[Source texts of formatted documents]
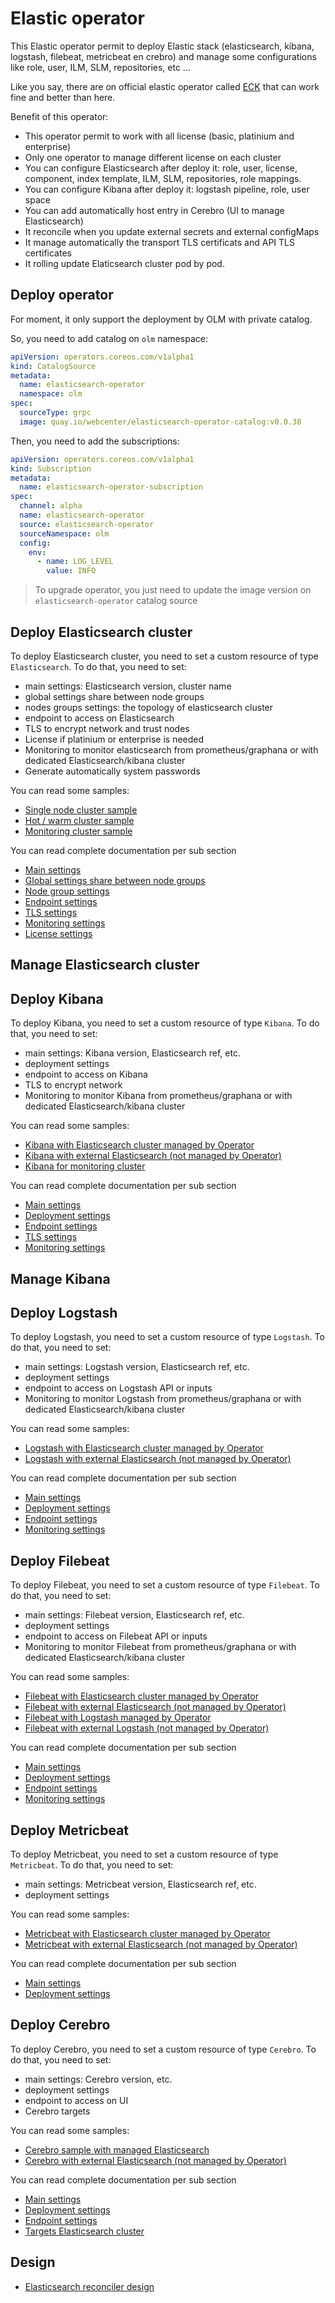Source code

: # Elastic operator

This Elastic operator permit to deploy Elastic stack (elasticsearch, kibana, logstash, filebeat, metricbeat en crebro) and manage some configurations like role, user, ILM, SLM, repositories, etc ...


Like you say, there are on official elastic operator called [ECK](https://github.com/elastic/cloud-on-k8s) that can work fine and better than here.

Benefit of this operator:
- This operator permit to work with all license (basic, platinium and enterprise)
- Only one operator to manage different license on each cluster
- You can configure Elasticsearch after deploy it: role, user, license, component, index template, ILM, SLM, repositories, role mappings.
- You can configure Kibana after deploy it: logstash pipeline, role, user space
- You can add automatically host entry in Cerebro (UI to manage Elasticsearch)
- It reconcile when you update external secrets and external configMaps
- It manage automatically the transport TLS certificats and API TLS certificates
- It rolling update Elaticsearch cluster pod by pod.


## Deploy operator

For moment, it only support the deployment by OLM with private catalog.


So, you need to add catalog on `olm` namespace:
```yaml
apiVersion: operators.coreos.com/v1alpha1
kind: CatalogSource
metadata:
  name: elasticsearch-operator
  namespace: olm
spec:
  sourceType: grpc
  image: quay.io/webcenter/elasticsearch-operator-catalog:v0.0.38
```

Then, you need to add the subscriptions:
```yaml
apiVersion: operators.coreos.com/v1alpha1
kind: Subscription
metadata:
  name: elasticsearch-operator-subscription
spec:
  channel: alpha
  name: elasticsearch-operator
  source: elasticsearch-operator
  sourceNamespace: olm
  config:
    env:
      - name: LOG_LEVEL
        value: INFO
```

> To upgrade operator, you just need to update the image version on `elasticsearch-operator` catalog source

## Deploy Elasticsearch cluster

To deploy Elasticsearch cluster, you need to set a custom resource of type `Elasticsearch`.
To do that, you need to set:
  - main settings: Elasticsearch version, cluster name
  - global settings share between node groups
  - nodes groups settings: the topology of elasticsearch cluster
  - endpoint to access on Elasticsearch
  - TLS to encrypt network and trust nodes
  - License if platinium or enterprise is needed
  - Monitoring to monitor elasticsearch from prometheus/graphana or with dedicated Elasticsearch/kibana cluster
  - Generate automatically system passwords

You can read some samples:
  - [Single node cluster sample](documentations/elasticsearch/single-node-sample.md)
  - [Hot / warm cluster sample](documentations/elasticsearch/hot-warm-sample.md)
  - [Monitoring cluster sample](documentations/elasticsearch/monitoring-sample.md)


You can read complete documentation per sub section
  - [Main settings](documentations/elasticsearch/main-settings.md)
  - [Global settings share between node groups](documentations/elasticsearch/global-settings.md)
  - [Node group settings](documentations/elasticsearch/node-group-settings.md)
  - [Endpoint settings](documentations/elasticsearch/endpoint-settings.md)
  - [TLS settings](documentations/elasticsearch/tls-settings.md)
  - [Monitoring settings](documentations/elasticsearch/monitoring-settings.md)
  - [License settings](documentations/elasticsearch/license-settings.md)


## Manage Elasticsearch cluster

## Deploy Kibana

To deploy Kibana, you need to set a custom resource of type `Kibana`.
To do that, you need to set:
  - main settings: Kibana version, Elasticsearch ref, etc.
  - deployment settings
  - endpoint to access on Kibana
  - TLS to encrypt network
  - Monitoring to monitor Kibana from prometheus/graphana or with dedicated Elasticsearch/kibana cluster

You can read some samples:
  - [Kibana with Elasticsearch cluster managed by Operator](documentations/kibana/kibana-with-managed-cluster-sample.md)
  - [Kibana with external Elasticsearch (not managed by Operator)](documentations/kibana/kibana-with-external-cluster-sample.md)
  - [Kibana for monitoring cluster](documentations/elasticsearch/monitoring-sample.md)


You can read complete documentation per sub section
  - [Main settings](documentations/kibana/main-settings.md)
  - [Deployment settings](documentations/kibana/deployment-settings.md)
  - [Endpoint settings](documentations/kibana/endpoint-settings.md)
  - [TLS settings](documentations/kibana/tls-settings.md)
  - [Monitoring settings](documentations/kibana/monitoring-settings.md)

## Manage Kibana

## Deploy Logstash

To deploy Logstash, you need to set a custom resource of type `Logstash`.
To do that, you need to set:
  - main settings: Logstash version, Elasticsearch ref, etc.
  - deployment settings
  - endpoint to access on Logstash API or inputs
  - Monitoring to monitor Logstash from prometheus/graphana or with dedicated Elasticsearch/kibana cluster

You can read some samples:
  - [Logstash with Elasticsearch cluster managed by Operator](documentations/logstash/logstash-with-managed-cluster-sample.md)
  - [Logstash with external Elasticsearch (not managed by Operator)](documentations/logstash/logstash-with-external-cluster-sample.md)


You can read complete documentation per sub section
  - [Main settings](documentations/logstash/main-settings.md)
  - [Deployment settings](documentations/logstash/deployment-settings.md)
  - [Endpoint settings](documentations/logstash/endpoint-settings.md)
  - [Monitoring settings](documentations/logstash/monitoring-settings.md)

## Deploy Filebeat

To deploy Filebeat, you need to set a custom resource of type `Filebeat`.
To do that, you need to set:
  - main settings: Filebeat version, Elasticsearch ref, etc.
  - deployment settings
  - endpoint to access on Filebeat API or inputs
  - Monitoring to monitor Filebeat from prometheus/graphana or with dedicated Elasticsearch/kibana cluster


You can read some samples:
  - [Filebeat with Elasticsearch cluster managed by Operator](documentations/filebeat/filebeat-with-managed-cluster-sample.md)
  - [Filebeat with external Elasticsearch (not managed by Operator)](documentations/filebeat/filebeat-with-external-cluster-sample.md)
  - [Filebeat with Logstash managed by Operator](documentations/filebeat/filebeat-with-managed-logstash-sample.md)
  - [Filebeat with external Logstash (not managed by Operator)](documentations/filebeat/filebeat-with-external-logstash-sample.md)


You can read complete documentation per sub section
  - [Main settings](documentations/filebeat/main-settings.md)
  - [Deployment settings](documentations/filebeat/deployment-settings.md)
  - [Endpoint settings](documentations/filebeat/endpoint-settings.md)
  - [Monitoring settings](documentations/filebeat/monitoring-settings.md)

## Deploy Metricbeat

To deploy Metricbeat, you need to set a custom resource of type `Metricbeat`.
To do that, you need to set:
  - main settings: Metricbeat version, Elasticsearch ref, etc.
  - deployment settings

You can read some samples:
  - [Metricbeat with Elasticsearch cluster managed by Operator](documentations/metricbeat/metricbeat-with-managed-cluster-sample.md)
  - [Metricbeat with external Elasticsearch (not managed by Operator)](documentations/metricbeat/metricbeat-with-external-cluster-sample.md)


You can read complete documentation per sub section
  - [Main settings](documentations/metricbeat/main-settings.md)
  - [Deployment settings](documentations/metricbeat/deployment-settings.md)

## Deploy Cerebro

To deploy Cerebro, you need to set a custom resource of type `Cerebro`.
To do that, you need to set:
  - main settings: Cerebro version, etc.
  - deployment settings
  - endpoint to access on UI
  - Cerebro targets

You can read some samples:
  - [Cerebro sample with managed Elasticsearch](documentations/cerebro/cerebro-with-managed-cluster-sample.md)
  - [Cerebro with external Elasticsearch (not managed by Operator)](documentations/cerebro/cerebro-with-external-cluster-sample.md)


You can read complete documentation per sub section
  - [Main settings](documentations/cerebro/main-settings.md)
  - [Deployment settings](documentations/cerebro/deployment-settings.md)
  - [Endpoint settings](documentations/cerebro/endpoint-settings.md)
  - [Targets Elasticsearch cluster](documentations/cerebro/targets-settings.md)

## Design

- [Elasticsearch reconciler design](documentations/design/elasticsearch_design.md)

:: Task objective ::
If a line in the records above contains the word "from", copy it.

:: Solved problem ::
  - Monitoring to monitor elasticsearch from prometheus/graphana or with dedicated Elasticsearch/kibana cluster
  - Monitoring to monitor Kibana from prometheus/graphana or with dedicated Elasticsearch/kibana cluster
  - Monitoring to monitor Logstash from prometheus/graphana or with dedicated Elasticsearch/kibana cluster
  - Monitoring to monitor Filebeat from prometheus/graphana or with dedicated Elasticsearch/kibana cluster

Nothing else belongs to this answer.